**Exercise requirements:** The data shown below should all be retyped exactly.

**Listed records:**
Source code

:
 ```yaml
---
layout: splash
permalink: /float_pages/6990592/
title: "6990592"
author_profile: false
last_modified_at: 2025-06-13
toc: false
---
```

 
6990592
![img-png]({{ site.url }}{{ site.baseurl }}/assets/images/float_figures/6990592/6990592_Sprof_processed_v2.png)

**Written response:**
Source code

:
 ```yaml
---
layout: splash
permalink: /float_pages/6990592/
title: "6990592"
author_profile: false
last_modified_at: 2025-06-13
toc: false
---
```

 
6990592
![img-png]({{ site.url }}{{ site.baseurl }}/assets/images/float_figures/6990592/6990592_Sprof_processed_v2.png)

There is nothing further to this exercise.